Would you give all of the records again, exactly as they read?
================================
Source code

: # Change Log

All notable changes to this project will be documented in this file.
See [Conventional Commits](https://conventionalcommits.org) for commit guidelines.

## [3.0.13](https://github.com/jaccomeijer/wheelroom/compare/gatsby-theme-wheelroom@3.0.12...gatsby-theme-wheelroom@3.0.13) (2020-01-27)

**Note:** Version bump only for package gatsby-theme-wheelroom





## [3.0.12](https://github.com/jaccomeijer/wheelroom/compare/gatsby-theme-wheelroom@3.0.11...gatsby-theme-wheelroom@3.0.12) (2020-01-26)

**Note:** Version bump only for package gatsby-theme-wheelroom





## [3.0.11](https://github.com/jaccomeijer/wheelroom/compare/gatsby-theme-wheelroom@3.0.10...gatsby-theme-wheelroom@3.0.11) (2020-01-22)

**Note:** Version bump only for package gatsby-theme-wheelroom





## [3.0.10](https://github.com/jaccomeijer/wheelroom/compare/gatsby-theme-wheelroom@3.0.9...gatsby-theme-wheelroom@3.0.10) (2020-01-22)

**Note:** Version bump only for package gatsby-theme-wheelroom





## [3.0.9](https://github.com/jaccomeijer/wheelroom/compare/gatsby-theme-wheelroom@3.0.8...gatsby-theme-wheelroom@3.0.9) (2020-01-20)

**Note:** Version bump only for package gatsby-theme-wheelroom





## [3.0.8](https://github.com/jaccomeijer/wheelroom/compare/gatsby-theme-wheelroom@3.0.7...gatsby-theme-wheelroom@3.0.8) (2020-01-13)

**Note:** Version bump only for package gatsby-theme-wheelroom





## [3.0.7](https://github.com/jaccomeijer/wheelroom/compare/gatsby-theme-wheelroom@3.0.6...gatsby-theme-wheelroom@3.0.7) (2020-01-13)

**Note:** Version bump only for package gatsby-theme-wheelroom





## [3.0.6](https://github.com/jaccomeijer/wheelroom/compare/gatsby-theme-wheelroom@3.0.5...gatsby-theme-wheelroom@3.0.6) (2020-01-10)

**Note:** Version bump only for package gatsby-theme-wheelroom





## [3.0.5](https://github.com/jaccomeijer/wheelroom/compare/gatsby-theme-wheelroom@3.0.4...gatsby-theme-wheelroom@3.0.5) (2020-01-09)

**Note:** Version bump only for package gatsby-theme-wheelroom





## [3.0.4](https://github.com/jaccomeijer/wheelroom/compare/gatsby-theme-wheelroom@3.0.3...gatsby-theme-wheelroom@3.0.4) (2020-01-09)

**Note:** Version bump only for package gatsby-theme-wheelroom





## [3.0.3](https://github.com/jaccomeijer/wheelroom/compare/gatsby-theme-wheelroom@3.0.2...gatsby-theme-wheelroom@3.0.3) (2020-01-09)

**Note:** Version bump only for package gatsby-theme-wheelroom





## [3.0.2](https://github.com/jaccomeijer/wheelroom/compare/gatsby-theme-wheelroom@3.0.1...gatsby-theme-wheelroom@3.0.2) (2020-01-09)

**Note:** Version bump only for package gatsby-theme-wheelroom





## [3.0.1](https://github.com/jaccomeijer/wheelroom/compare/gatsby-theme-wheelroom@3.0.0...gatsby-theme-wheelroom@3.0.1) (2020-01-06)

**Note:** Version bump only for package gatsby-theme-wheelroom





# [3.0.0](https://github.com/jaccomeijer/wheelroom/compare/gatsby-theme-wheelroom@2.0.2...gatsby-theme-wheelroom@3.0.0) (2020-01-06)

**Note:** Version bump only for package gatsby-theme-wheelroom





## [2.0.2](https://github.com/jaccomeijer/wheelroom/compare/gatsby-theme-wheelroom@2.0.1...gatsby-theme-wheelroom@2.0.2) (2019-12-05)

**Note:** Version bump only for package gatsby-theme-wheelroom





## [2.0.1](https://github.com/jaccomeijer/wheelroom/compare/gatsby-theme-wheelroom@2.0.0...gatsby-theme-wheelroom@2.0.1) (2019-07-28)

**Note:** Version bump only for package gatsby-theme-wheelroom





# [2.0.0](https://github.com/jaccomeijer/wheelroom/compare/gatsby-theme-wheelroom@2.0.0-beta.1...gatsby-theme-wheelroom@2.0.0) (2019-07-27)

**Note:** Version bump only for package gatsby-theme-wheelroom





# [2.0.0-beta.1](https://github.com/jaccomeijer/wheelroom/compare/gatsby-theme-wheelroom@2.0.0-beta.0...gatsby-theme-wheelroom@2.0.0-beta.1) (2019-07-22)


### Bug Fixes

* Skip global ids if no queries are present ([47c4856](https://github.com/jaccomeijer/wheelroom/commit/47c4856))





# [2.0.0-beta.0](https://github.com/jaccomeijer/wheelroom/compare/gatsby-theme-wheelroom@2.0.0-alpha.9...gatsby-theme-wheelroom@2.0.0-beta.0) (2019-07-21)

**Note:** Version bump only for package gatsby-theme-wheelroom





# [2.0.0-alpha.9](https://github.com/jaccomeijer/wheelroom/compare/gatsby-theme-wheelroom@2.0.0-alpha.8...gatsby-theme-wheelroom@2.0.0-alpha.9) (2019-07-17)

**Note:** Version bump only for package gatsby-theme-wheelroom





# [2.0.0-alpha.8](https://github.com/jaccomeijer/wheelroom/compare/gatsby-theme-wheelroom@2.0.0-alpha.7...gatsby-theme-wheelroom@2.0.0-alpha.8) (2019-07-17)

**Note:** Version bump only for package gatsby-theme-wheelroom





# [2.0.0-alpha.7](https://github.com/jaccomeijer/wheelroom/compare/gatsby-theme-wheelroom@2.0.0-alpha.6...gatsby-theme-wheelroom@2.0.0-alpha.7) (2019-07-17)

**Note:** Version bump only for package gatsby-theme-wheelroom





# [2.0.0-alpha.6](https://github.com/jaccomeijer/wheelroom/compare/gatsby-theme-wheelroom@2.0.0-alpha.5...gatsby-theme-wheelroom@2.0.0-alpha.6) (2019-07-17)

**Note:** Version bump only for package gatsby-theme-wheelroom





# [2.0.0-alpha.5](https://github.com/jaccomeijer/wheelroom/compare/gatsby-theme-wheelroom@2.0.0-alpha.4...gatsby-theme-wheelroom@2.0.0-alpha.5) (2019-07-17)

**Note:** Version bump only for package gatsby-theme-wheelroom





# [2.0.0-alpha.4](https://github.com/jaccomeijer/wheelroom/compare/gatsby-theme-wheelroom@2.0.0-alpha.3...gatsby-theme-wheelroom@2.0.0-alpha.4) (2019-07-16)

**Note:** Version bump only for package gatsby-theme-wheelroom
================================
**Written reply:**
Source code

: # Change Log

All notable changes to this project will be documented in this file.
See [Conventional Commits](https://conventionalcommits.org) for commit guidelines.

## [3.0.13](https://github.com/jaccomeijer/wheelroom/compare/gatsby-theme-wheelroom@3.0.12...gatsby-theme-wheelroom@3.0.13) (2020-01-27)

**Note:** Version bump only for package gatsby-theme-wheelroom





## [3.0.12](https://github.com/jaccomeijer/wheelroom/compare/gatsby-theme-wheelroom@3.0.11...gatsby-theme-wheelroom@3.0.12) (2020-01-26)

**Note:** Version bump only for package gatsby-theme-wheelroom





## [3.0.11](https://github.com/jaccomeijer/wheelroom/compare/gatsby-theme-wheelroom@3.0.10...gatsby-theme-wheelroom@3.0.11) (2020-01-22)

**Note:** Version bump only for package gatsby-theme-wheelroom





## [3.0.10](https://github.com/jaccomeijer/wheelroom/compare/gatsby-theme-wheelroom@3.0.9...gatsby-theme-wheelroom@3.0.10) (2020-01-22)

**Note:** Version bump only for package gatsby-theme-wheelroom





## [3.0.9](https://github.com/jaccomeijer/wheelroom/compare/gatsby-theme-wheelroom@3.0.8...gatsby-theme-wheelroom@3.0.9) (2020-01-20)

**Note:** Version bump only for package gatsby-theme-wheelroom





## [3.0.8](https://github.com/jaccomeijer/wheelroom/compare/gatsby-theme-wheelroom@3.0.7...gatsby-theme-wheelroom@3.0.8) (2020-01-13)

**Note:** Version bump only for package gatsby-theme-wheelroom





## [3.0.7](https://github.com/jaccomeijer/wheelroom/compare/gatsby-theme-wheelroom@3.0.6...gatsby-theme-wheelroom@3.0.7) (2020-01-13)

**Note:** Version bump only for package gatsby-theme-wheelroom





## [3.0.6](https://github.com/jaccomeijer/wheelroom/compare/gatsby-theme-wheelroom@3.0.5...gatsby-theme-wheelroom@3.0.6) (2020-01-10)

**Note:** Version bump only for package gatsby-theme-wheelroom





## [3.0.5](https://github.com/jaccomeijer/wheelroom/compare/gatsby-theme-wheelroom@3.0.4...gatsby-theme-wheelroom@3.0.5) (2020-01-09)

**Note:** Version bump only for package gatsby-theme-wheelroom





## [3.0.4](https://github.com/jaccomeijer/wheelroom/compare/gatsby-theme-wheelroom@3.0.3...gatsby-theme-wheelroom@3.0.4) (2020-01-09)

**Note:** Version bump only for package gatsby-theme-wheelroom





## [3.0.3](https://github.com/jaccomeijer/wheelroom/compare/gatsby-theme-wheelroom@3.0.2...gatsby-theme-wheelroom@3.0.3) (2020-01-09)

**Note:** Version bump only for package gatsby-theme-wheelroom





## [3.0.2](https://github.com/jaccomeijer/wheelroom/compare/gatsby-theme-wheelroom@3.0.1...gatsby-theme-wheelroom@3.0.2) (2020-01-09)

**Note:** Version bump only for package gatsby-theme-wheelroom





## [3.0.1](https://github.com/jaccomeijer/wheelroom/compare/gatsby-theme-wheelroom@3.0.0...gatsby-theme-wheelroom@3.0.1) (2020-01-06)

**Note:** Version bump only for package gatsby-theme-wheelroom





# [3.0.0](https://github.com/jaccomeijer/wheelroom/compare/gatsby-theme-wheelroom@2.0.2...gatsby-theme-wheelroom@3.0.0) (2020-01-06)

**Note:** Version bump only for package gatsby-theme-wheelroom





## [2.0.2](https://github.com/jaccomeijer/wheelroom/compare/gatsby-theme-wheelroom@2.0.1...gatsby-theme-wheelroom@2.0.2) (2019-12-05)

**Note:** Version bump only for package gatsby-theme-wheelroom





## [2.0.1](https://github.com/jaccomeijer/wheelroom/compare/gatsby-theme-wheelroom@2.0.0...gatsby-theme-wheelroom@2.0.1) (2019-07-28)

**Note:** Version bump only for package gatsby-theme-wheelroom





# [2.0.0](https://github.com/jaccomeijer/wheelroom/compare/gatsby-theme-wheelroom@2.0.0-beta.1...gatsby-theme-wheelroom@2.0.0) (2019-07-27)

**Note:** Version bump only for package gatsby-theme-wheelroom





# [2.0.0-beta.1](https://github.com/jaccomeijer/wheelroom/compare/gatsby-theme-wheelroom@2.0.0-beta.0...gatsby-theme-wheelroom@2.0.0-beta.1) (2019-07-22)


### Bug Fixes

* Skip global ids if no queries are present ([47c4856](https://github.com/jaccomeijer/wheelroom/commit/47c4856))





# [2.0.0-beta.0](https://github.com/jaccomeijer/wheelroom/compare/gatsby-theme-wheelroom@2.0.0-alpha.9...gatsby-theme-wheelroom@2.0.0-beta.0) (2019-07-21)

**Note:** Version bump only for package gatsby-theme-wheelroom





# [2.0.0-alpha.9](https://github.com/jaccomeijer/wheelroom/compare/gatsby-theme-wheelroom@2.0.0-alpha.8...gatsby-theme-wheelroom@2.0.0-alpha.9) (2019-07-17)

**Note:** Version bump only for package gatsby-theme-wheelroom





# [2.0.0-alpha.8](https://github.com/jaccomeijer/wheelroom/compare/gatsby-theme-wheelroom@2.0.0-alpha.7...gatsby-theme-wheelroom@2.0.0-alpha.8) (2019-07-17)

**Note:** Version bump only for package gatsby-theme-wheelroom





# [2.0.0-alpha.7](https://github.com/jaccomeijer/wheelroom/compare/gatsby-theme-wheelroom@2.0.0-alpha.6...gatsby-theme-wheelroom@2.0.0-alpha.7) (2019-07-17)

**Note:** Version bump only for package gatsby-theme-wheelroom





# [2.0.0-alpha.6](https://github.com/jaccomeijer/wheelroom/compare/gatsby-theme-wheelroom@2.0.0-alpha.5...gatsby-theme-wheelroom@2.0.0-alpha.6) (2019-07-17)

**Note:** Version bump only for package gatsby-theme-wheelroom





# [2.0.0-alpha.5](https://github.com/jaccomeijer/wheelroom/compare/gatsby-theme-wheelroom@2.0.0-alpha.4...gatsby-theme-wheelroom@2.0.0-alpha.5) (2019-07-17)

**Note:** Version bump only for package gatsby-theme-wheelroom





# [2.0.0-alpha.4](https://github.com/jaccomeijer/wheelroom/compare/gatsby-theme-wheelroom@2.0.0-alpha.3...gatsby-theme-wheelroom@2.0.0-alpha.4) (2019-07-16)

**Note:** Version bump only for package gatsby-theme-wheelroom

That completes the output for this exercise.